Without any pictures, the records below should be reproduced exactly.

(DATA FOR THE TASK begins)

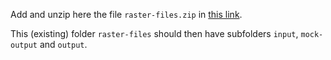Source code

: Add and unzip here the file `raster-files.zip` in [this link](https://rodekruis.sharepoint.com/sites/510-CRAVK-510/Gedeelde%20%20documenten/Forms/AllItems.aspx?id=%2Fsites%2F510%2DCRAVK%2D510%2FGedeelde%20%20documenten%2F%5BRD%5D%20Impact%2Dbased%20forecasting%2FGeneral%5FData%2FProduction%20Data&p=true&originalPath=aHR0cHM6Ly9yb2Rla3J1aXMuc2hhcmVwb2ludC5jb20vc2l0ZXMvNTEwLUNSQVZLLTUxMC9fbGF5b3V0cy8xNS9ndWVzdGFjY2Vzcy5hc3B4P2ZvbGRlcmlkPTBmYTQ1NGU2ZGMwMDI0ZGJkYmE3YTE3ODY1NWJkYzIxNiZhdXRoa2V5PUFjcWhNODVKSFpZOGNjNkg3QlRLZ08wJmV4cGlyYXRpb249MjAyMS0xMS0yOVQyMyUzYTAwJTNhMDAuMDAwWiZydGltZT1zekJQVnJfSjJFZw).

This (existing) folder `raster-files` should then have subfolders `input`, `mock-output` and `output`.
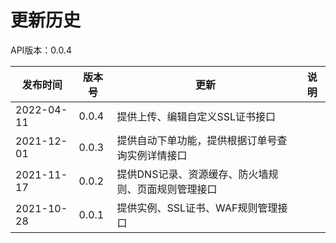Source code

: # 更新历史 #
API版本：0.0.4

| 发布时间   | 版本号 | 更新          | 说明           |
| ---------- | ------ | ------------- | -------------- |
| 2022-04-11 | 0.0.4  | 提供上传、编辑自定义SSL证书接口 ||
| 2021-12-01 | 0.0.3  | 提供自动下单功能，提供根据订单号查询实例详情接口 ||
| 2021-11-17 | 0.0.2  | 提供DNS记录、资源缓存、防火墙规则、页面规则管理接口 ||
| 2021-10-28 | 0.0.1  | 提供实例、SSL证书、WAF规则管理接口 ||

(DATA FOR THE TASK ends)

ANSWER:
Source code

: Add and unzip here the file `raster-files.zip` in [this link](https://rodekruis.sharepoint.com/sites/510-CRAVK-510/Gedeelde%20%20documenten/Forms/AllItems.aspx?id=%2Fsites%2F510%2DCRAVK%2D510%2FGedeelde%20%20documenten%2F%5BRD%5D%20Impact%2Dbased%20forecasting%2FGeneral%5FData%2FProduction%20Data&p=true&originalPath=aHR0cHM6Ly9yb2Rla3J1aXMuc2hhcmVwb2ludC5jb20vc2l0ZXMvNTEwLUNSQVZLLTUxMC9fbGF5b3V0cy8xNS9ndWVzdGFjY2Vzcy5hc3B4P2ZvbGRlcmlkPTBmYTQ1NGU2ZGMwMDI0ZGJkYmE3YTE3ODY1NWJkYzIxNiZhdXRoa2V5PUFjcWhNODVKSFpZOGNjNkg3QlRLZ08wJmV4cGlyYXRpb249MjAyMS0xMS0yOVQyMyUzYTAwJTNhMDAuMDAwWiZydGltZT1zekJQVnJfSjJFZw).

This (existing) folder `raster-files` should then have subfolders `input`, `mock-output` and `output`.
Source code

: # 更新历史 #
API版本：0.0.4

| 发布时间   | 版本号 | 更新          | 说明           |
| ---------- | ------ | ------------- | -------------- |
| 2022-04-11 | 0.0.4  | 提供上传、编辑自定义SSL证书接口 ||
| 2021-12-01 | 0.0.3  | 提供自动下单功能，提供根据订单号查询实例详情接口 ||
| 2021-11-17 | 0.0.2  | 提供DNS记录、资源缓存、防火墙规则、页面规则管理接口 ||
| 2021-10-28 | 0.0.1  | 提供实例、SSL证书、WAF规则管理接口 ||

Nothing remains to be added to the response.